## [DIRECTIONS]
Output range, inclusive: from the line containing "Organism 7 : 121" to the line containing "Organism 8 : 121". Restate those lines from the data below word for word and only those.

## [RECORDS FOR THIS EXERCISE]
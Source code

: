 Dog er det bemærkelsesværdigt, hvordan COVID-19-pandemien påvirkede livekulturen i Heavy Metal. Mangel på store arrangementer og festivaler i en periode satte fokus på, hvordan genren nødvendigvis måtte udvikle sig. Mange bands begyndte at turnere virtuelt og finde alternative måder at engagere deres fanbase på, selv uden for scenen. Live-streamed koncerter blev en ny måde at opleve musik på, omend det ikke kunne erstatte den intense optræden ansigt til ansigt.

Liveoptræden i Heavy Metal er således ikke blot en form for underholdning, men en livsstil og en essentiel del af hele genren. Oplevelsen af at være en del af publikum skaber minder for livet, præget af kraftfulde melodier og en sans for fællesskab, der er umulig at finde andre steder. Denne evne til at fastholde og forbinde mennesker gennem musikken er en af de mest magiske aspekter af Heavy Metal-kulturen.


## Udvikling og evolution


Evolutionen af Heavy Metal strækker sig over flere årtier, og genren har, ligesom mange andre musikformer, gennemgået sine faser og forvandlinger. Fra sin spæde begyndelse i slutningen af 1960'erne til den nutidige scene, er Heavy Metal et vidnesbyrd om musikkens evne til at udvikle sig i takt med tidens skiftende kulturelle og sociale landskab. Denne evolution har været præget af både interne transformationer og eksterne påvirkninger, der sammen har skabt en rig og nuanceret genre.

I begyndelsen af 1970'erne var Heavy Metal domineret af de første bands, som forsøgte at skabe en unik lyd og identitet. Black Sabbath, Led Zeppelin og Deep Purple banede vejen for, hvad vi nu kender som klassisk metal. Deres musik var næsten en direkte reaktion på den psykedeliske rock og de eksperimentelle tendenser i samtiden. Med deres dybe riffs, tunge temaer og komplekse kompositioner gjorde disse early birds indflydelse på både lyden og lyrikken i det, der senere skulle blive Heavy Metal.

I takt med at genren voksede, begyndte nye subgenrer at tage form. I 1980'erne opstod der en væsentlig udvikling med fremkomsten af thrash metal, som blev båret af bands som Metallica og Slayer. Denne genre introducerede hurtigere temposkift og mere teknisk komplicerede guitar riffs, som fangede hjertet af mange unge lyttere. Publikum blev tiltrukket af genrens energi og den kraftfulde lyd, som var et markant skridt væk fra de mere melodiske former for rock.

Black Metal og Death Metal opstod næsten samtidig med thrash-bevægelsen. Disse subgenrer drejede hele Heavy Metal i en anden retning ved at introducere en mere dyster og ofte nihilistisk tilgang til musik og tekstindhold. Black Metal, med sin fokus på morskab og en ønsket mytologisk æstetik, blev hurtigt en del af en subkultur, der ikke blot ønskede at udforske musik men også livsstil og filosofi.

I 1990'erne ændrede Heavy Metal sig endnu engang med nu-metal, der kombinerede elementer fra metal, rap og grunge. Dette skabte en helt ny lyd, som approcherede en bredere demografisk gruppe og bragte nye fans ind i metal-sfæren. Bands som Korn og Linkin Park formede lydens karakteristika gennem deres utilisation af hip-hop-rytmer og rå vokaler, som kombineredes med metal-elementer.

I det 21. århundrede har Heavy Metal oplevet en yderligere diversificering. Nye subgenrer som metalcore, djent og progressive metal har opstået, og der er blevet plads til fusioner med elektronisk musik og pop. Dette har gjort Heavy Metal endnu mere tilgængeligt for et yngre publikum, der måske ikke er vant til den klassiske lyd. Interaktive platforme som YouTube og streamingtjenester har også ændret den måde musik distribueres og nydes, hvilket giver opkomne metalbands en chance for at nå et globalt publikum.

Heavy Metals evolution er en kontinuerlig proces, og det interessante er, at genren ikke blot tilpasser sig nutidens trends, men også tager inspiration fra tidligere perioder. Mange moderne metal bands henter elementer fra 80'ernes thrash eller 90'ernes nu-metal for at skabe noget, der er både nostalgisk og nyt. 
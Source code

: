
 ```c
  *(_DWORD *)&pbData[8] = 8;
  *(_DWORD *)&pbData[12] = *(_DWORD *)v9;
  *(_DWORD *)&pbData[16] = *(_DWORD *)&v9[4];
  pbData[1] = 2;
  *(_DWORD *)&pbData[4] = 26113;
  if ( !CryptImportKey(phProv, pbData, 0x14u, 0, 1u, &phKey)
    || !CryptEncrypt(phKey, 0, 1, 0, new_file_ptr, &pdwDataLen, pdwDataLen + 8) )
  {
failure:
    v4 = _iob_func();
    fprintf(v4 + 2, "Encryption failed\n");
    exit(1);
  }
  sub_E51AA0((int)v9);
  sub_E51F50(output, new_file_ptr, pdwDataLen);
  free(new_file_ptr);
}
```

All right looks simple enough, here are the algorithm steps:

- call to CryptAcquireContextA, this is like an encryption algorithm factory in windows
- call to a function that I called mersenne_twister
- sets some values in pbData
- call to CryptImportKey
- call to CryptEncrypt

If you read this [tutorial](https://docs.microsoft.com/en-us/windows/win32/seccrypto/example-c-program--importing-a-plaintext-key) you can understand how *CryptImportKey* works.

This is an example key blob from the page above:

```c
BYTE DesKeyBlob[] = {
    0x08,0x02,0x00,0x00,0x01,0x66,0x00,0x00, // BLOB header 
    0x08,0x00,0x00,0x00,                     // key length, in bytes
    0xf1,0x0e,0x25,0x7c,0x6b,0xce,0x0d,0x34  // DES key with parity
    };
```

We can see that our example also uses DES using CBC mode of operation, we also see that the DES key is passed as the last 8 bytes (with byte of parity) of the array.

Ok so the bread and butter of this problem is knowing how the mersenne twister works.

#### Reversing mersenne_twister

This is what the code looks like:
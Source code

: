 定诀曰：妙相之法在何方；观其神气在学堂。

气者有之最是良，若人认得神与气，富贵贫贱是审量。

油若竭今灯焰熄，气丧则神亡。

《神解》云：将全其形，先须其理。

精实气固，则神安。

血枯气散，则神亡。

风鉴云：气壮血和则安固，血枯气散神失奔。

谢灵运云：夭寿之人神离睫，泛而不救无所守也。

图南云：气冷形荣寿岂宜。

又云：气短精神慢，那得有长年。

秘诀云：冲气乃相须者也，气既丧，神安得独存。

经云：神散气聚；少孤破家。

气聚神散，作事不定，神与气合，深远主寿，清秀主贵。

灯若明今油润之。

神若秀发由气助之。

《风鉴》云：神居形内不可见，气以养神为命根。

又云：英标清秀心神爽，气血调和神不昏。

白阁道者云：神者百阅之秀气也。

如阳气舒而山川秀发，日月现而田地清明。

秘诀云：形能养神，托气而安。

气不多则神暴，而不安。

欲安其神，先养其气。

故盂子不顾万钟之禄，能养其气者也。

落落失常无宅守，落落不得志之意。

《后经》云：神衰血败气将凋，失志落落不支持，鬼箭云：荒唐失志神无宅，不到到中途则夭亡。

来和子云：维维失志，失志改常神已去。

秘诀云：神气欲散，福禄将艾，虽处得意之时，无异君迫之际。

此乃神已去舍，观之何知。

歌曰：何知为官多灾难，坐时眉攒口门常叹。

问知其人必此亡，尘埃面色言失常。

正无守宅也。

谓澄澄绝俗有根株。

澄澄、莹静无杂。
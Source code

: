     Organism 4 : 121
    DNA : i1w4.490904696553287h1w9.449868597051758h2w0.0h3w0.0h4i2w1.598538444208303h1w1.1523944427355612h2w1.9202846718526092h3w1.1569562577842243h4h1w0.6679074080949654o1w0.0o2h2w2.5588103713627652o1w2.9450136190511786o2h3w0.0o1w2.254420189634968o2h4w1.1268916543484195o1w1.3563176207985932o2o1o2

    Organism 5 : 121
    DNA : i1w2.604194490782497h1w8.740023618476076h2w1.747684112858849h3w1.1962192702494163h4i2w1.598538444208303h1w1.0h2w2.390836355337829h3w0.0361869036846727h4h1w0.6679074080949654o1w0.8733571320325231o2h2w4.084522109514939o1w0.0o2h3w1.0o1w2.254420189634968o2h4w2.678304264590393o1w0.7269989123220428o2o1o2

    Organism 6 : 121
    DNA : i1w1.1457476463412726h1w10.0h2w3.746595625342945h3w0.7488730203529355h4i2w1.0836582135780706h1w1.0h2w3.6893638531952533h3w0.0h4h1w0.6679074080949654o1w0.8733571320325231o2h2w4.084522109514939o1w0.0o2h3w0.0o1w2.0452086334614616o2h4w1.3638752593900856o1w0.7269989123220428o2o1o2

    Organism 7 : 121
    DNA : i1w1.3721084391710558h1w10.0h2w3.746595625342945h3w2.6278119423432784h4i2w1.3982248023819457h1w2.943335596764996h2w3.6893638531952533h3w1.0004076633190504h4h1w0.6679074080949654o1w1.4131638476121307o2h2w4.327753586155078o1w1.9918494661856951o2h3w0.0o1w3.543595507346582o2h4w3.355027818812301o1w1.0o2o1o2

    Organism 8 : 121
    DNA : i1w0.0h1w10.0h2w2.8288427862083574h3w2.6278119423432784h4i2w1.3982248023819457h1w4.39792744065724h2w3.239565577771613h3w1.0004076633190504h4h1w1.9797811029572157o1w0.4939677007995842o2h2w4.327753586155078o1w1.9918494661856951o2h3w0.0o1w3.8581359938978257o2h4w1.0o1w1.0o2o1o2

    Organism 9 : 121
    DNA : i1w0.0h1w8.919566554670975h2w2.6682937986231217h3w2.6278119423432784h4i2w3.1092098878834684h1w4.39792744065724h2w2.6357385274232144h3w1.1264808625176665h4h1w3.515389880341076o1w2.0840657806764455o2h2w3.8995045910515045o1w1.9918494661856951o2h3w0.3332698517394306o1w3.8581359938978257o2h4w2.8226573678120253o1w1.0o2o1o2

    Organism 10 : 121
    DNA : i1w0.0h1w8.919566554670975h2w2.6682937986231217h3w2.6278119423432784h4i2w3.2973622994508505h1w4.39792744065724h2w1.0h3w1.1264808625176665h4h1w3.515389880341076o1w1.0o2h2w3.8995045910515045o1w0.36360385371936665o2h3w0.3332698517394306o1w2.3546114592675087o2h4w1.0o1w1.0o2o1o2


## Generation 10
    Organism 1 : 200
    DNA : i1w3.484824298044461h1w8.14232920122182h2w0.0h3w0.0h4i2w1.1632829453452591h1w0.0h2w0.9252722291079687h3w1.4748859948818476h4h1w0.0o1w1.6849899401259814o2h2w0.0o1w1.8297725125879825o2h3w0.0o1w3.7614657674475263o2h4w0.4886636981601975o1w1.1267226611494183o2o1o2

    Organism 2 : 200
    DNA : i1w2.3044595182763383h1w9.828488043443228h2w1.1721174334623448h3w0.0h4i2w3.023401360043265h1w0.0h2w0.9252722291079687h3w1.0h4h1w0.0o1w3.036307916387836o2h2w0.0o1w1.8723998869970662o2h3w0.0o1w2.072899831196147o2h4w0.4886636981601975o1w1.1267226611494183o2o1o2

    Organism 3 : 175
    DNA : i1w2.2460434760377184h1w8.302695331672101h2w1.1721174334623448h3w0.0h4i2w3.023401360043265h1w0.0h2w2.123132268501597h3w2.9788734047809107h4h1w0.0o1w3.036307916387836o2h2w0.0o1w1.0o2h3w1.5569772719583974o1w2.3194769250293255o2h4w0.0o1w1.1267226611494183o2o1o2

## [REPLY]
    Organism 7 : 121
    DNA : i1w1.3721084391710558h1w10.0h2w3.746595625342945h3w2.6278119423432784h4i2w1.3982248023819457h1w2.943335596764996h2w3.6893638531952533h3w1.0004076633190504h4h1w0.6679074080949654o1w1.4131638476121307o2h2w4.327753586155078o1w1.9918494661856951o2h3w0.0o1w3.543595507346582o2h4w3.355027818812301o1w1.0o2o1o2

    Organism 8 : 121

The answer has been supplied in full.